Liverpool favours the Fab Four

They were the biggest group of all time, four moptops from Liverpool who went on to revolutionise music.  If you weren’t there in the early sixties, you probably have no real idea of the impact The Beatles had on music.  The dominated music charts all over the world, and with their albums and films, they changed attitudes and created new approaches to music, art, cinema and fashion.

It was The Beatles who put Liverpool on the map, and who paved the way from other Liverpudlian musicians, and English artists generally, to take the music world by storm.

Today, the exploits of The Beatles are still celebrated in their hometown of Liverpool, and they are even remembered by such austere organisations as the National Trust.

Indeed, the National Trust looks after two suburban houses in Merseyside, 20 Forthlin Road and Mendips. These unassuming houses are the childhood homes of two Beatles, Sir Paul McCartney and John Lennon. It is just as well that John and Paul’s childhood homes are preserved, for Ringo’s childhood home is to be destroyed to make way for a development.

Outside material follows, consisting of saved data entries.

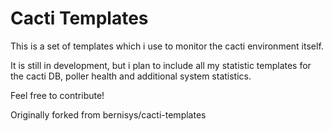 # Cacti Templates

This is a set of templates which i use to monitor the cacti environment itself.

It is still in development, but i plan to include all my statistic templates for the cacti DB, poller health and additional system statistics.

Feel free to contribute!

Originally forked from bernisys/cacti-templates

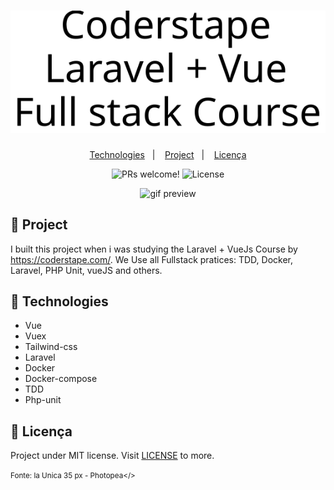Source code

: <h1 align="center">
    <img alt="Laravel-Fullstack-Course" title="Laravel-Fullstack-Course" src=".github/logo.svg" />
</h1>

<p align="center">
  <a href="#-technologies">Technologies</a>&nbsp;&nbsp;&nbsp;|&nbsp;&nbsp;&nbsp;
  <a href="#-project">Project</a>&nbsp;&nbsp;&nbsp;|&nbsp;&nbsp;&nbsp;
  <a href="#memo-licença">Licença</a>
</p>

<p align="center">
 <img src="https://img.shields.io/static/v1?label=PRs&message=welcome&color=15C3D6&labelColor=000000" alt="PRs welcome!" />

<img alt="License" src="https://img.shields.io/static/v1?label=license&message=MIT&color=15C3D6&labelColor=000000">
</p>

<p align="center" >
  <img id="gif" alt="gif preview" src=".github/preview.svg" />
</p>

## 🔖 Project

I built this project when i was studying the Laravel + VueJs Course by https://coderstape.com/. We Use all Fullstack pratices: TDD, Docker, Laravel, PHP Unit, vueJS and others.

## 🚀 Technologies

- Vue
- Vuex
- Tailwind-css
- Laravel
- Docker
- Docker-compose
- TDD
- Php-unit

## :memo: Licença

Project under MIT license. Visit [LICENSE](LICENSE.md) to more.

<small>Fonte: la Unica 35 px - Photopea</>
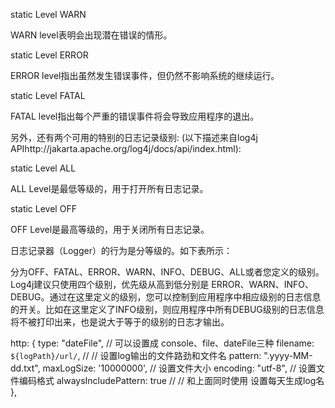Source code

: static Level WARN

WARN level表明会出现潜在错误的情形。

static Level ERROR

ERROR level指出虽然发生错误事件，但仍然不影响系统的继续运行。

static Level FATAL

FATAL level指出每个严重的错误事件将会导致应用程序的退出。

另外，还有两个可用的特别的日志记录级别: (以下描述来自log4j APIhttp://jakarta.apache.org/log4j/docs/api/index.html):

static Level ALL

ALL Level是最低等级的，用于打开所有日志记录。

static Level OFF

OFF Level是最高等级的，用于关闭所有日志记录。

日志记录器（Logger）的行为是分等级的。如下表所示：

分为OFF、FATAL、ERROR、WARN、INFO、DEBUG、ALL或者您定义的级别。Log4j建议只使用四个级别，优先级从高到低分别是 ERROR、WARN、INFO、DEBUG。通过在这里定义的级别，您可以控制到应用程序中相应级别的日志信息的开关。比如在这里定义了INFO级别，则应用程序中所有DEBUG级别的日志信息将不被打印出来，也是说大于等于的级别的日志才输出。

http: {
    type: "dateFile", // 可以设置成 console、file、dateFile三种
    filename: `${logPath}/url/`, // // 设置log输出的文件路劲和文件名
    pattern: ".yyyy-MM-dd.txt",
    maxLogSize: '10000000', // 设置文件大小
    encoding: "utf-8", // 设置文件编码格式
    alwaysIncludePattern: true // // 和上面同时使用 设置每天生成log名
},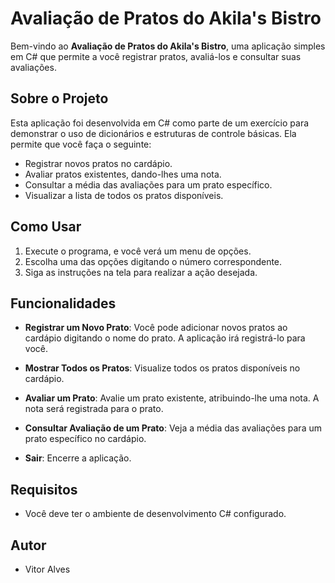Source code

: # Avaliação de Pratos do Akila's Bistro

Bem-vindo ao **Avaliação de Pratos do Akila's Bistro**, uma aplicação simples em C# que permite a você registrar pratos, avaliá-los e consultar suas avaliações.

## Sobre o Projeto

Esta aplicação foi desenvolvida em C# como parte de um exercício para demonstrar o uso de dicionários e estruturas de controle básicas. Ela permite que você faça o seguinte:

- Registrar novos pratos no cardápio.
- Avaliar pratos existentes, dando-lhes uma nota.
- Consultar a média das avaliações para um prato específico.
- Visualizar a lista de todos os pratos disponíveis.

## Como Usar

1. Execute o programa, e você verá um menu de opções.
2. Escolha uma das opções digitando o número correspondente.
3. Siga as instruções na tela para realizar a ação desejada.

## Funcionalidades

- **Registrar um Novo Prato**: Você pode adicionar novos pratos ao cardápio digitando o nome do prato. A aplicação irá registrá-lo para você.

- **Mostrar Todos os Pratos**: Visualize todos os pratos disponíveis no cardápio.

- **Avaliar um Prato**: Avalie um prato existente, atribuindo-lhe uma nota. A nota será registrada para o prato.

- **Consultar Avaliação de um Prato**: Veja a média das avaliações para um prato específico no cardápio.

- **Sair**: Encerre a aplicação.

## Requisitos

- Você deve ter o ambiente de desenvolvimento C# configurado.

## Autor

- Vitor Alves

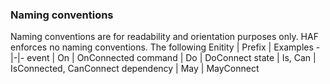 ### Naming conventions

Naming conventions are for readability and orientation purposes only. HAF enforces no naming conventions. The following 
Enitity | Prefix | Examples
-|-|-
event | On | OnConnected
command | Do | DoConnect
state | Is, Can | IsConnected, CanConnect
dependency | May | MayConnect
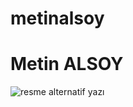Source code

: # metinalsoy
<h1>Metin ALSOY </h1>
<img width "50" src="https://w7.pngwing.com/pngs/618/70/png-transparent-moon-moon-atmosphere-monochrome-sphere-thumbnail.png" alt="resme alternatif yazı">

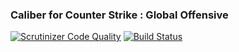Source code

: ### Caliber for Counter Strike : Global Offensive

[![Scrutinizer Code Quality](https://scrutinizer-ci.com/g/calibercheats/Caliber/badges/quality-score.png?b=master)](https://scrutinizer-ci.com/g/calibercheats/Caliber/?branch=master) [![Build Status](https://scrutinizer-ci.com/g/calibercheats/Caliber/badges/build.png?b=master)](https://scrutinizer-ci.com/g/calibercheats/Caliber/build-status/master)

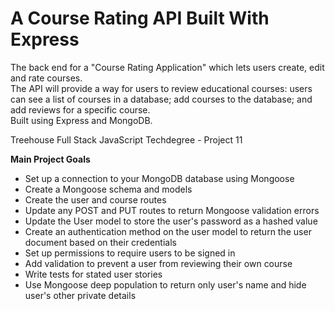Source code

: # A Course Rating API Built With Express
The back end for a "Course Rating Application" which lets users create, edit and rate courses.  
The API will provide a way for users to review educational courses: users can see a list of courses in a database; add courses to the database; and add reviews for a specific course.  
Built using Express and MongoDB.  

Treehouse Full Stack JavaScript Techdegree - Project 11

**Main Project Goals**
  - Set up a connection to your MongoDB database using Mongoose
  - Create a Mongoose schema and models
  - Create the user and course routes
  - Update any POST and PUT routes to return Mongoose validation errors
  - Update the User model to store the user's password as a hashed value
  - Create an authentication method on the user model to return the user document based on their credentials
  - Set up permissions to require users to be signed in
  - Add validation to prevent a user from reviewing their own course
  - Write tests for stated user stories
  - Use Mongoose deep population to return only user's name and hide user's other private details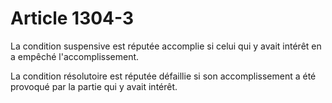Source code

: # Article 1304-3

La condition suspensive est réputée accomplie si celui qui y avait intérêt en a empêché l'accomplissement.

La condition résolutoire est réputée défaillie si son accomplissement a été provoqué par la partie qui y avait intérêt.
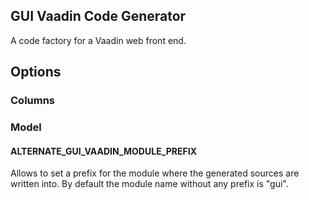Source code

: GUI Vaadin Code Generator
---

A code factory for a Vaadin web front end.

## Options

### Columns

### Model

#### ALTERNATE_GUI_VAADIN_MODULE_PREFIX

Allows to set a prefix for the module where the generated sources are written into.
By default the module name without any prefix is "gui".
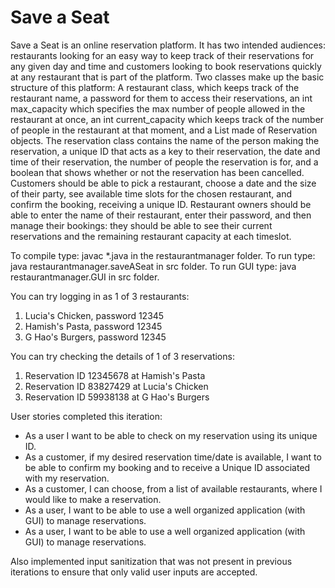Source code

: # Save a Seat

Save a Seat is an online reservation platform. It has two intended audiences: restaurants looking for an easy way to keep track of their reservations for any given day and time and customers looking to book reservations quickly at any restaurant that is part of the platform.
Two classes make up the basic structure of this platform: A restaurant class, which keeps track of the restaurant name, a password for them to access their reservations, an int max_capacity which specifies the max number of people allowed in the restaurant at once, an int current_capacity which keeps track of the number of people in the restaurant at that moment, and a List made of Reservation objects.
The reservation class contains the name of the person making the reservation, a unique ID that acts as a key to their reservation, the date and time of their reservation, the number of people  the reservation is for, and a boolean that shows whether or not the reservation has been cancelled.  
Customers should be able to pick a restaurant, choose a date and the size of their party, see available time slots for the chosen restaurant, and confirm the booking, receiving a unique ID.
Restaurant owners should be able to enter the name of their restaurant, enter their password, and then manage their bookings: they should be able to see their current reservations and the remaining restaurant capacity at each timeslot.

To compile type: javac *.java in the restaurantmanager folder.
To run type: java restaurantmanager.saveASeat in src folder.
To run GUI type: java restaurantmanager.GUI in src folder. 

You can try logging in as 1 of 3 restaurants:  
1. Lucia's Chicken, password 12345
2. Hamish's Pasta, password 12345
3. G Hao's Burgers, password 12345

You can try checking the details of 1 of 3 reservations:
1. Reservation ID 12345678 at Hamish's Pasta
2. Reservation ID 83827429 at Lucia's Chicken
3. Reservation ID 59938138 at G Hao's Burgers

User stories completed this iteration: 

- As a user I want to be able to check on my reservation using its unique ID. 
- As a customer, if my desired reservation time/date is available, I want to be able to confirm my booking and to receive a Unique ID associated with my reservation.
- As a customer, I can choose, from a list of available restaurants, where I would like to make a reservation.
- As a user, I want to be able to use a well organized application (with GUI) to manage reservations.
- As a user, I want to be able to use a well organized application (with GUI) to manage reservations.

Also implemented input sanitization that was not present in previous iterations to ensure that only valid user inputs are accepted. 
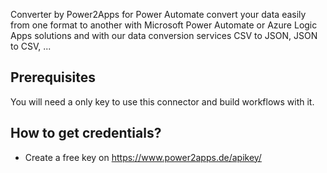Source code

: 
Converter by Power2Apps for Power Automate convert your data easily from one format to another with Microsoft Power Automate or Azure Logic Apps solutions and with our data conversion services CSV to JSON, JSON to CSV, ...

## Prerequisites

You will need a only key to use this connector and build workflows with it.

## How to get credentials?

- Create a free key on https://www.power2apps.de/apikey/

John Lennon lived at Mendips, in the suburb of Woolton, with his Aunt Mimi and Uncle George. This is where his passion for music began and where some of his early songs were written.  It is a distinctly nice home in a good area of Liverpool, belying the fact that John had been given up by his parents, and could have lived in far worse surroundings.  The McCartney family home, at 20 Forthlin Rd, Allerton, is where the Beatles met, rehearsed and wrote many of their earliest songs. It too is middle class as Paul’s father had a good job. As well as keeping the house as it would have looked in the 60s this house has displays which include early Beatles memorabilia.     

The National Trust runs four tours a day except for the winter months.

There are other Beatles Tours of Liverpool, place a recreation of The Cavern, the Mathews Street club where the boys used to play.  Liverpool also boasts a Hard Day’s Night Hotel, and there is a Beatles Story Exhibition Centre, but for my mind the greatest tribute is that Liverpool Airport is named after John Lennon – very fitting for one genius who spent a bit of his time being high.